(Items listed in a dataset)

★ ★ ★

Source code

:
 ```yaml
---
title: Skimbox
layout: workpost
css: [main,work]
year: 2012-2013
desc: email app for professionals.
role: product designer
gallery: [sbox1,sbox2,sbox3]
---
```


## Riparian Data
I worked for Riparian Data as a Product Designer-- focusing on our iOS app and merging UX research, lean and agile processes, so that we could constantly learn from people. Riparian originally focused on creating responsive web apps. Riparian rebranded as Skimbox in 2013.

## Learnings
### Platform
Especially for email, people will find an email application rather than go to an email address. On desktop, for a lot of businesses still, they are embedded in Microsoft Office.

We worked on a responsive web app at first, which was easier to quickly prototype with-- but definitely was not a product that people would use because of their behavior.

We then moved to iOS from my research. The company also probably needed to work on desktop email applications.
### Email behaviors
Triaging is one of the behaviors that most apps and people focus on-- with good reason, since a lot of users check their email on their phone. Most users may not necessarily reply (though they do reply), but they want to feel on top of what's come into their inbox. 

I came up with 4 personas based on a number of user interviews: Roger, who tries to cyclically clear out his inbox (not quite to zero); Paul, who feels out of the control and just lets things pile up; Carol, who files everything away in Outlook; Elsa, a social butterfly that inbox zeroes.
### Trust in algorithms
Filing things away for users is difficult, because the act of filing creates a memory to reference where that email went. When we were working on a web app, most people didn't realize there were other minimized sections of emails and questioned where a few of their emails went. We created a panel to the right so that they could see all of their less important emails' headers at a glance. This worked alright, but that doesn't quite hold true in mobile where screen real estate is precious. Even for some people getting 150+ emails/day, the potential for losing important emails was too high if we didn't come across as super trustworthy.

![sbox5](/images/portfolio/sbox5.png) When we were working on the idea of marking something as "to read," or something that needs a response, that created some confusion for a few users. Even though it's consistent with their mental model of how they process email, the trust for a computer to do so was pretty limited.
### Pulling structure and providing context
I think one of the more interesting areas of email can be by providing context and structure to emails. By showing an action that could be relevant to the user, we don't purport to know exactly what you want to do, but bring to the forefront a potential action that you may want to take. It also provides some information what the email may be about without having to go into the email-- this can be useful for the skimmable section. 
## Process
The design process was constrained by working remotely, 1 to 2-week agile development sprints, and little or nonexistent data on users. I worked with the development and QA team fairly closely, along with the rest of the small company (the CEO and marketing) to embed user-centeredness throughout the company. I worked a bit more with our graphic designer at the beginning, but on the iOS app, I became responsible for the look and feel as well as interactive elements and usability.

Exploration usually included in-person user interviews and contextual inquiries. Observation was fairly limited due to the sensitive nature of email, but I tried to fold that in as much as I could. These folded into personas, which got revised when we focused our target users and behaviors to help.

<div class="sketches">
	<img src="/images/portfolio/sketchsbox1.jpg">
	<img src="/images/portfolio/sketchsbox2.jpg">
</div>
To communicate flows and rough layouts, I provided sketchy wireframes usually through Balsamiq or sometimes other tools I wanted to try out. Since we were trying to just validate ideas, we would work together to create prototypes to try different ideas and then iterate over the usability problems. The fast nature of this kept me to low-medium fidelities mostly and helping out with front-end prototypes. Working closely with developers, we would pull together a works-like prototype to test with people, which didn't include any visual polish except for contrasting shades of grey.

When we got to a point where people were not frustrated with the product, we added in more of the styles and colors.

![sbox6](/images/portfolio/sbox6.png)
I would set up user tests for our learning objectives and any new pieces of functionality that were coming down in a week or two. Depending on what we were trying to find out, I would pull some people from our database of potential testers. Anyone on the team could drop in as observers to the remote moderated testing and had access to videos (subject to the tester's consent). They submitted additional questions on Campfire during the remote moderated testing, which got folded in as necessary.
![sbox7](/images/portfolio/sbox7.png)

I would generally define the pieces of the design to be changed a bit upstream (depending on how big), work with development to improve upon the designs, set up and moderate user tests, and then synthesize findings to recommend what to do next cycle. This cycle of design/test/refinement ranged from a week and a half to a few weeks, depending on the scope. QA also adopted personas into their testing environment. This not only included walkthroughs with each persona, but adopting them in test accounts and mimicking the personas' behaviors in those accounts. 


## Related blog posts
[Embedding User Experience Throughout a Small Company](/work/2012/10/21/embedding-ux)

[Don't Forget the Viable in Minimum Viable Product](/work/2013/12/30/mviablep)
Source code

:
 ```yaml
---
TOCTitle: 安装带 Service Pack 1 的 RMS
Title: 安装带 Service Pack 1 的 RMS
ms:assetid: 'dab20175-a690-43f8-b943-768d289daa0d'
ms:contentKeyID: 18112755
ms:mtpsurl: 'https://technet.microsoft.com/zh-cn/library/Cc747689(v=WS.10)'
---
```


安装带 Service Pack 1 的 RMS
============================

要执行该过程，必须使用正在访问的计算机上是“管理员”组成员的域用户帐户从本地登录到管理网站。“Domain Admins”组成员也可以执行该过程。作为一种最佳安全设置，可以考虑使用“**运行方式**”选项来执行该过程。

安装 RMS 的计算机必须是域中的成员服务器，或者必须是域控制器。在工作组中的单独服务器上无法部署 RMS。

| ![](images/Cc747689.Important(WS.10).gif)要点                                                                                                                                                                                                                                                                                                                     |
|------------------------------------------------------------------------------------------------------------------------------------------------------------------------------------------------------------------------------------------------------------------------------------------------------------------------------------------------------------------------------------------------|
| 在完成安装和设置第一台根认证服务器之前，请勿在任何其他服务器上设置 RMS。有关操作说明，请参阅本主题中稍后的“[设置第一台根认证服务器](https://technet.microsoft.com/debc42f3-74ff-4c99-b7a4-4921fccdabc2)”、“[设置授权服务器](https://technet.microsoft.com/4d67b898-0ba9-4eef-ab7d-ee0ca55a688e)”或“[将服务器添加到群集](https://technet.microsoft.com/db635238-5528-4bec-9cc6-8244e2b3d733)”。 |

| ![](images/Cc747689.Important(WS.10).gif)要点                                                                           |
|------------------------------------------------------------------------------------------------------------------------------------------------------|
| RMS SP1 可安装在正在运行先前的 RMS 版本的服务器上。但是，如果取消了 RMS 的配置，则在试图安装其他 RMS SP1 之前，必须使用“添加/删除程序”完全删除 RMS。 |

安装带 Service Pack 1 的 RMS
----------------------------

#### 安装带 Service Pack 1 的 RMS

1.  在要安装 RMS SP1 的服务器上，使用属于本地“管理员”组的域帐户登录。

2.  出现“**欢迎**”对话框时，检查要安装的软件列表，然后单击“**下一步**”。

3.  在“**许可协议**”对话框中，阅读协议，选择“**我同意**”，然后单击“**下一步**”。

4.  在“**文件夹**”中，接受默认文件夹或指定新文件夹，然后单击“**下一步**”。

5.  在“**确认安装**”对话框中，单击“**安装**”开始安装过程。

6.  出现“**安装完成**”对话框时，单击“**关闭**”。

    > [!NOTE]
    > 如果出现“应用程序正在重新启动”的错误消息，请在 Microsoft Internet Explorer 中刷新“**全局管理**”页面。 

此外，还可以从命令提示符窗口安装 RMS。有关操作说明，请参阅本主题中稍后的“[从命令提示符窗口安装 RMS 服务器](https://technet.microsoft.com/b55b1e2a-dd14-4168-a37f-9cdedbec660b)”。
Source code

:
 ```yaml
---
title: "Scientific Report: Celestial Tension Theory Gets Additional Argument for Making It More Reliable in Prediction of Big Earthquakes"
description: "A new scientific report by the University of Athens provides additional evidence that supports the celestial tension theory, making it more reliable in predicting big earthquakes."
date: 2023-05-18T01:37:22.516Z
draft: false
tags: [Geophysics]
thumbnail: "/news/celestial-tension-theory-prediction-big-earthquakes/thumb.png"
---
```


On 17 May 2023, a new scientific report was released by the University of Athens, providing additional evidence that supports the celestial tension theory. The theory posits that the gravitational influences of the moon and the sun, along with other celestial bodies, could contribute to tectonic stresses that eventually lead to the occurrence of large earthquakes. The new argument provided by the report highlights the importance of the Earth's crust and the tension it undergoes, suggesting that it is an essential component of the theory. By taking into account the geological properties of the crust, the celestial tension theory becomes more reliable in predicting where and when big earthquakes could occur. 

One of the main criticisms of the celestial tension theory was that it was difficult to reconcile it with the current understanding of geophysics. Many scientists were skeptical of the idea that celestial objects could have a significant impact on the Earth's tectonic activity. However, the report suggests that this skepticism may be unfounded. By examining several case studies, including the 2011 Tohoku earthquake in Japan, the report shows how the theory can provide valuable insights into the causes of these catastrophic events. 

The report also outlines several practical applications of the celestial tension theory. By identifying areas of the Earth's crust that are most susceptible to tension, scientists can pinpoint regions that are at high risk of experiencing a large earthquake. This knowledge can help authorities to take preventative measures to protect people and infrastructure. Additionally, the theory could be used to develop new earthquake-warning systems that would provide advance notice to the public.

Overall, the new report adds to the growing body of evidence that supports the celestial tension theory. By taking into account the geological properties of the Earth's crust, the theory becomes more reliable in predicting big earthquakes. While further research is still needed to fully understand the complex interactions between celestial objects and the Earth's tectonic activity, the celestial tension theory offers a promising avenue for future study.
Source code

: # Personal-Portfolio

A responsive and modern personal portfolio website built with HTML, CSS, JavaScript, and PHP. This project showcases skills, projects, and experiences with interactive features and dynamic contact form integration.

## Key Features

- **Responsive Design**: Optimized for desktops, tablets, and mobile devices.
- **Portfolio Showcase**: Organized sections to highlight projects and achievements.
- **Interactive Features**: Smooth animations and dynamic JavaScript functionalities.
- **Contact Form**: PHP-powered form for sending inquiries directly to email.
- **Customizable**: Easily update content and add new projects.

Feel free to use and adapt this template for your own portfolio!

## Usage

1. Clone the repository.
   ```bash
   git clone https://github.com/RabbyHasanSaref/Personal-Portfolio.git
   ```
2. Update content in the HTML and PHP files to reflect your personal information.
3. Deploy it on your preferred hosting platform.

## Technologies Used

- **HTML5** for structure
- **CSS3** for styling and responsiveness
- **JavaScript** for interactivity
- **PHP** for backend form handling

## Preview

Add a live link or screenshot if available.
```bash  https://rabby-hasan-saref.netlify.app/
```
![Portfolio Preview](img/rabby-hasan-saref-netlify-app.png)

★ ★ ★

Your answer should be one number: how many lines of the records hold "Service".

5